AlliedSignal's CEO made nearly three times what the average large company American CEO made in 1998. Consider our CEOs pay graphically. An hour from here, the Empire State Building rises 1,454 feet above the New York City skyline. If Mr. Bossidy's $14.1 million total compensation in 1998 were represented by the height of the Empire State Building, how tall would the buildings represented by a typical AlliedSignal employee be? The typical factory worker, earning $35,000 a year, would be represented by a building just over three and a half feet tall. Even a well-compensated AlliedSignal manager, making $100,000 a year, would be represented by a building just one story tall. Considered globally, a typical employee working in an AlliedSignal Mexican factory and earning $4,500 a year would be represented by a building less than six inches in height!

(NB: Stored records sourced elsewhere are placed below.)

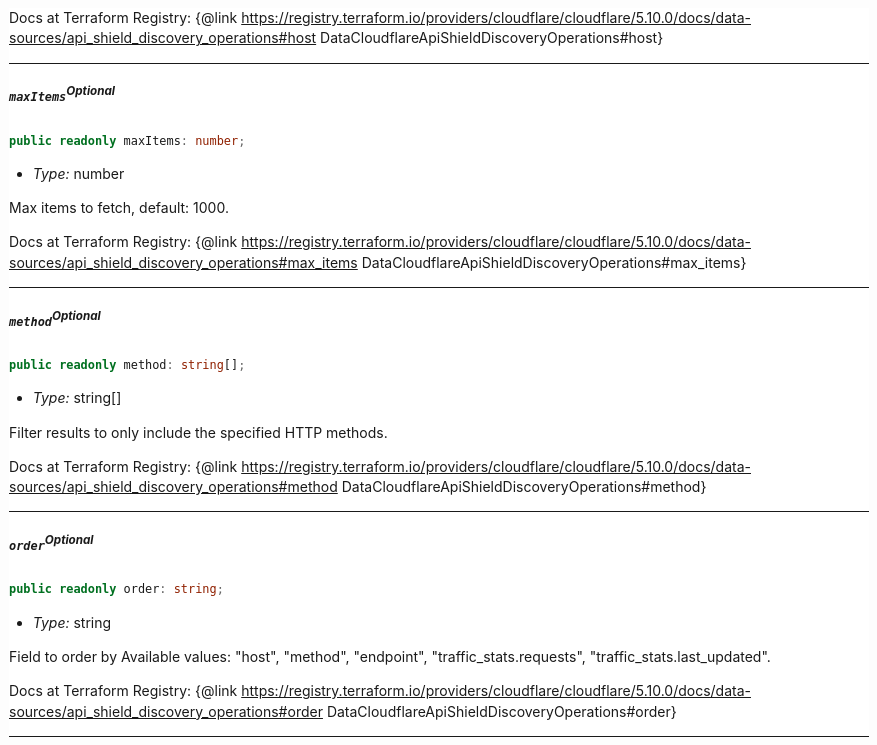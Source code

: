 Docs at Terraform Registry: {@link https://registry.terraform.io/providers/cloudflare/cloudflare/5.10.0/docs/data-sources/api_shield_discovery_operations#host DataCloudflareApiShieldDiscoveryOperations#host}

---

##### `maxItems`<sup>Optional</sup> <a name="maxItems" id="@cdktf/provider-cloudflare.dataCloudflareApiShieldDiscoveryOperations.DataCloudflareApiShieldDiscoveryOperationsConfig.property.maxItems"></a>

```typescript
public readonly maxItems: number;
```

- *Type:* number

Max items to fetch, default: 1000.

Docs at Terraform Registry: {@link https://registry.terraform.io/providers/cloudflare/cloudflare/5.10.0/docs/data-sources/api_shield_discovery_operations#max_items DataCloudflareApiShieldDiscoveryOperations#max_items}

---

##### `method`<sup>Optional</sup> <a name="method" id="@cdktf/provider-cloudflare.dataCloudflareApiShieldDiscoveryOperations.DataCloudflareApiShieldDiscoveryOperationsConfig.property.method"></a>

```typescript
public readonly method: string[];
```

- *Type:* string[]

Filter results to only include the specified HTTP methods.

Docs at Terraform Registry: {@link https://registry.terraform.io/providers/cloudflare/cloudflare/5.10.0/docs/data-sources/api_shield_discovery_operations#method DataCloudflareApiShieldDiscoveryOperations#method}

---

##### `order`<sup>Optional</sup> <a name="order" id="@cdktf/provider-cloudflare.dataCloudflareApiShieldDiscoveryOperations.DataCloudflareApiShieldDiscoveryOperationsConfig.property.order"></a>

```typescript
public readonly order: string;
```

- *Type:* string

Field to order by Available values: "host", "method", "endpoint", "traffic_stats.requests", "traffic_stats.last_updated".

Docs at Terraform Registry: {@link https://registry.terraform.io/providers/cloudflare/cloudflare/5.10.0/docs/data-sources/api_shield_discovery_operations#order DataCloudflareApiShieldDiscoveryOperations#order}

---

Such towering discrepancies between corporate leaders and those they seek to lead create obvious problems within the corporation. The short-term nature of present compensation policies offer a perverse incentive that rewards a few leaders for laying off large numbers of workers while leaving the majority of workers more economically insecure, fearful that their jobs too will be downsized or restructured. Pay practices which encourage disloyalty to workers foster worker disloyalty in return.

Wide disparities in wealth also create social instability, which in turn harms the business climate. American businesses have learned during the last two years the losses that can result when highly wealth-stratified economies such as those in Russia, Indonesia, and Brazil crumble. For a time, wealth concentrated in the hands of the few can paint a false picture of growing national prosperity. It is, however a picture that is not sustainable.

It's time for a change! It is time to re-think the incentives we offer leaders of our corporation. It is time to look at the large option grants offered our leaders who already have options worth hundreds of millions of dollars, and ask "how much incentive is enough?" It is time that we refute the "great person theory of shareholder value" that one person is reasonable for the vast creation of wealth. It is time that we openly discuss the effects of concentrated wealth on our company, on the economy and on our democracy. Our proposal offers one simple solution to engage this discussion. We ask that AlliedSignal establish a ratio between highest and lowest paid workers. It asks that the success of our company's leaders be linked to the success and security of their colleagues, the co-creators of value for shareholders, customers and society.

America stands at an important crossroads. Will we head into the next century as a nation divided by two sets of economic values: one that operates on a "winner takes all" principle, the other founded on the deeply seated American dream that all people who work hard deserve economic security and the opportunity to improve their lot in life? The answer to this question is up to us -- as people-- as citizens -- and as shareholders.

Please vote "FOR" resolution number 3. Thank you.